Берсенев сунул капсулу в рот и кивнул.
— Это визоры. Я более чем уверен.
— Что — визоры? — спросил эксперт.
— Показывают свет, где темно, рисуют жидкое, где твердое, продолжают крышу там, где ее нет и быть не может.
— Ну, это полная ерунда.
— Почему?
— В визор встроен программный модуль, который оценивает потенциальную опасность дополненной среды для пользователя. Он просто вырубает ее, и визор в таком случае превращается в обычный прозрачный пластик. В очки, грубо говоря.
Берсенев хмыкнул.
— Эти визоры хакают все, кому не лень. Самопальных прошивок — на каждом торренте. Потом наберите еще: «Нелепая смерть из-за визора». Гарантирую, удивитесь количеству роликов. За десять тысяч уже по миру. Кстати, как у вас со временем?
Эксперт оглянулся на дом.
— Я бы группу подождал.
— Может, подниметесь вместе со мной на крышу?
— В сущности, я и сам хотел, — сказал Солонин. — Только ключей вроде нет.
— По пожарной. Дети, я думаю, забрались по пожарной. С площадки второго этажа.
— Ох, соблазняете. Давайте.
Они зашли в подъезд.
— Романтика, — сказал Берсенев.
— Ладно вам.
Выход на площадку пожарной лестницы находился в конце коридора. Дверь, короткий тамбур, еще одна дверь, запертая, но с отсутствующей нижней филенкой.
— Видите? — кивнул Берсенев.
Он присел и прополз наружу, на железный дырчатый лист, огороженный прутьями, с лестничным, тоже железным, уходящим вверх пролетом.
— Я не знаю, пролезу ли, — сказал Солонин, опустившись на корточки.
— У вас плечи уже, пройдете, — заверил его Берсенев.
— Ну, смотрите.
Судмедэксперт подобрал полы пальто. Сначала ладони, а затем и голова его, увенчанная визором, появилась снаружи. Раздался треск.

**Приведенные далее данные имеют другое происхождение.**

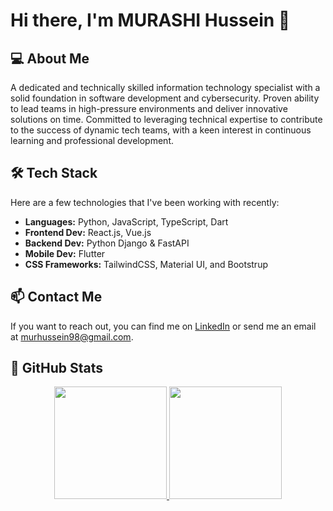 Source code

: # Hi there, I'm MURASHI Hussein 👋

## 💻 About Me

A dedicated and technically skilled information technology specialist with a solid foundation in
software development and cybersecurity. Proven ability to lead teams in high-pressure environments
and deliver innovative solutions on time. Committed to leveraging technical expertise to contribute
to the success of dynamic tech teams, with a keen interest in continuous learning and professional
development.

## 🛠️ Tech Stack

Here are a few technologies that I've been working with recently:

- **Languages:** Python, JavaScript, TypeScript, Dart
- **Frontend Dev:** React.js, Vue.js
- **Backend Dev:** Python Django & FastAPI
- **Mobile Dev:** Flutter
- **CSS Frameworks:** TailwindCSS, Material UI, and Bootstrup

## 📫 Contact Me

If you want to reach out, you can find me on [LinkedIn](https://www.linkedin.com/in/murashi-hussein-b989b222a/) or send me an email at murhussein98@gmail.com.

## 🚀 GitHub Stats

<p align="center">
  <a href="https://github.com/murhussain">
    <img height="180em" src="https://github-readme-stats-eight-theta.vercel.app/api?username=murhussain&show_icons=true&theme=algolia&include_all_commits=true&count_private=true"/>
    <img height="180em" src="https://github-readme-stats-eight-theta.vercel.app/api/top-langs/?username=murhussain&layout=compact&langs_count=8&theme=algolia"/>
  </a>
</p>

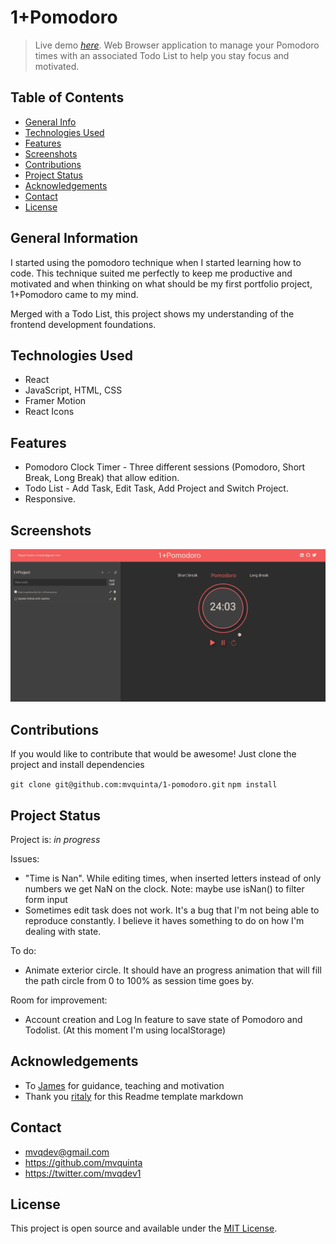 # 1+Pomodoro
> Live demo [_here_](https://onemorepomodoro.netlify.app/).
> Web Browser application to manage your Pomodoro times with an associated Todo List to help you stay focus and motivated.

## Table of Contents
* [General Info](#general-information)
* [Technologies Used](#technologies-used)
* [Features](#features)
* [Screenshots](#screenshots)
* [Contributions](#contributions)
* [Project Status](#project-status)
* [Acknowledgements](#acknowledgements)
* [Contact](#contact)
* [License](#license)

## General Information
I started using the pomodoro technique when I started learning how to code. This technique suited me perfectly to keep me productive and motivated and when thinking on what should be my first portfolio project, 1+Pomodoro came to my mind. 

Merged with a Todo List, this project shows my understanding of the frontend development foundations. 

## Technologies Used
- React
- JavaScript, HTML, CSS
- Framer Motion
- React Icons


## Features
- Pomodoro Clock Timer - Three different sessions (Pomodoro, Short Break, Long Break) that allow edition.
- Todo List - Add Task, Edit Task, Add Project and Switch Project.
- Responsive.


## Screenshots
![Example screenshot](./img/onemorepomodoroScreenshot.png)


## Contributions
If you would like to contribute that would be awesome!
Just clone the project and install dependencies

`git clone git@github.com:mvquinta/1-pomodoro.git`
`npm install`


## Project Status
Project is: _in progress_ 

Issues:
- "Time is Nan". While editing times, when inserted letters instead of only numbers we get NaN on the clock. Note: maybe use isNan() to filter form input
- Sometimes edit task does not work. It's a bug that I'm not being able to reproduce constantly. I believe it haves something to do on how I'm dealing with state.

To do:
- Animate exterior circle. It should have an progress animation that will fill the path circle from 0 to 100% as session time goes by.

Room for improvement:
- Account creation and Log In feature to save state of Pomodoro and Todolist. (At this moment I'm using localStorage)


## Acknowledgements
- To [James](https://github.com/jrobind) for guidance, teaching and motivation
- Thank you [ritaly](https://github.com/ritaly) for this Readme template markdown

## Contact
- mvqdev@gmail.com
- https://github.com/mvquinta
- https://twitter.com/mvqdev1


## License
This project is open source and available under the [MIT License](https://github.com/mvquinta/1-pomodoro/blob/main/LICENSE.md).

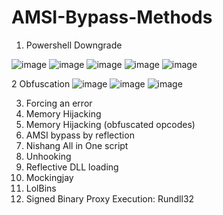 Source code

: # AMSI-Bypass-Methods

1. Powershell Downgrade

![image](https://github.com/niraj98456/AMSI-Bypass-Methods/assets/71953377/da7a114a-3407-4793-aafd-36c4e960bf07)
![image](https://github.com/niraj98456/AMSI-Bypass-Methods/assets/71953377/570c4611-603b-43ce-a326-dcb5d631f3b6)
![image](https://github.com/niraj98456/AMSI-Bypass-Methods/assets/71953377/449a50bd-fbbd-4d4d-b8ff-a2cab3a0355b)
![image](https://github.com/niraj98456/AMSI-Bypass-Methods/assets/71953377/aa840cc1-27fe-4b1b-b883-7275834b9b4e)
![image](https://github.com/niraj98456/AMSI-Bypass-Methods/assets/71953377/89ad778c-765a-4c77-9b3f-f80eb80bc0fe)

2 Obfuscation
![image](https://github.com/niraj98456/AMSI-Bypass-Methods/assets/71953377/6b0aa727-6274-40cb-9064-79fc61295330)
![image](https://github.com/niraj98456/AMSI-Bypass-Methods/assets/71953377/689e8f16-cbf3-4a4d-82b7-92297a86f7fa)
![image](https://github.com/niraj98456/AMSI-Bypass-Methods/assets/71953377/f1becf6d-f2fd-4577-9cb9-2fc7ee9597e4)

3. Forcing an error
4. Memory Hijacking
5. Memory Hijacking (obfuscated opcodes)
6. AMSI bypass by reflection
7. Nishang All in One script
8. Unhooking
9. Reflective DLL loading
10. Mockingjay
11. LolBins
12. Signed Binary Proxy Execution: Rundll32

— Дьявол! — Солонин замер. — Я, кажется, что-то порвал.
— Пальто дорогое?
— Дорогое. Кашемир. Посмотрите, нигде не зацепилось? Не хочется дорывать.
— Сейчас.
Берсенев просунул руку над экспертом, ощупал верх дыры, повел в сторону и обнаружил тонкий гвоздь, зацепивший Солонину левое плечо.
— Нашел, — он выдавил гвоздь из кашемира и согнул его. — Теперь ползите.